Search code examples
gopdfxmp

PDF/A XMP Data is not picked up


I'm trying create a PDF/A file for invoices. Therefore I'm trying to set the XMP Headers for my file using the gofpdf Library. Setting the headers seem to work fine but the XMP Data is not recognised by any of my validators like exiftool or a validation website. I'm using the PDF library like this: You can find a reproducable example here.

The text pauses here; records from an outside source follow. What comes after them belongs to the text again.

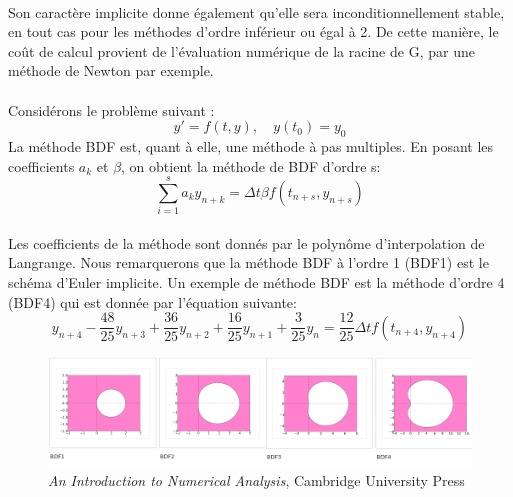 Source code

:         \paragraph{}
        Son caractère implicite donne également qu'elle sera inconditionnellement stable, en tout cas pour les méthodes d'ordre inférieur ou égal à 2. De cette manière, le coût de calcul provient de l'évaluation numérique de la racine de G, par une méthode de Newton par exemple.

        \paragraph{}
        Considérons le problème suivant :
        \begin{equation}
            y' = f(t, y), \quad y(t_0) = y_0
        \end{equation}
        La méthode BDF est, quant à elle, une méthode à pas multiples. En posant les coefficients $a_k$ et $\beta$,  on obtient la méthode de BDF d'ordre s:
        \begin{equation}
            \sum_{i=1}^{s} a_k y_{n+k} = \Delta t \beta f(t_{n+s}, y_{n+s})
        \end{equation}

        \paragraph{}
        Les coefficients de la méthode sont donnés par le polynôme d'interpolation de Langrange. Nous remarquerons que la méthode BDF à l'ordre 1 (BDF1) est le schéma d'Euler implicite.
        Un exemple de méthode BDF est la méthode d'ordre 4 (BDF4) qui est donnée par l'équation suivante:
        \begin{equation}
            y_{n+4} - \frac{48}{25}y_{n+3}+\frac{36}{25}y_{n+2}+\frac{16}{25}y_{n+1}+\frac{3}{25}y_n = \frac{12}{25}\Delta tf(t_{n+4}, y_{n+4})
        \end{equation}
        \begin{figure}
            \centering
            \includegraphics[width=\textwidth]{images/astab_bdf.png}
            \caption{\textit{An Introduction to Numerical Analysis}, Cambridge University Press}
            \label{fig:astab_bdf}
        \end{figure}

    pdf, customerNumber, err := GeneratePDF(type, id, user, nil)
    if err != nil {
        return err
    }

    pointerVal := reflect.ValueOf(pdf.Fpdf)
    val := reflect.Indirect(pointerVal)

    member := val.FieldByName("pdfVersion")
    ptrToY := unsafe.Pointer(member.UnsafeAddr())
    realPtrToY := (*string)(ptrToY)
    *realPtrToY = "1.4"
    pdf.SetXmpMetadata(XMP_HEADER)

    err = s.SavePDFAndRespondWith(type, id, customerNumber, user, pdf)
    if err != nil {
        return err
    }

The content XMP content looks like this and is taken out of a working sample file. The sample file is not generated with Go and gofpdf.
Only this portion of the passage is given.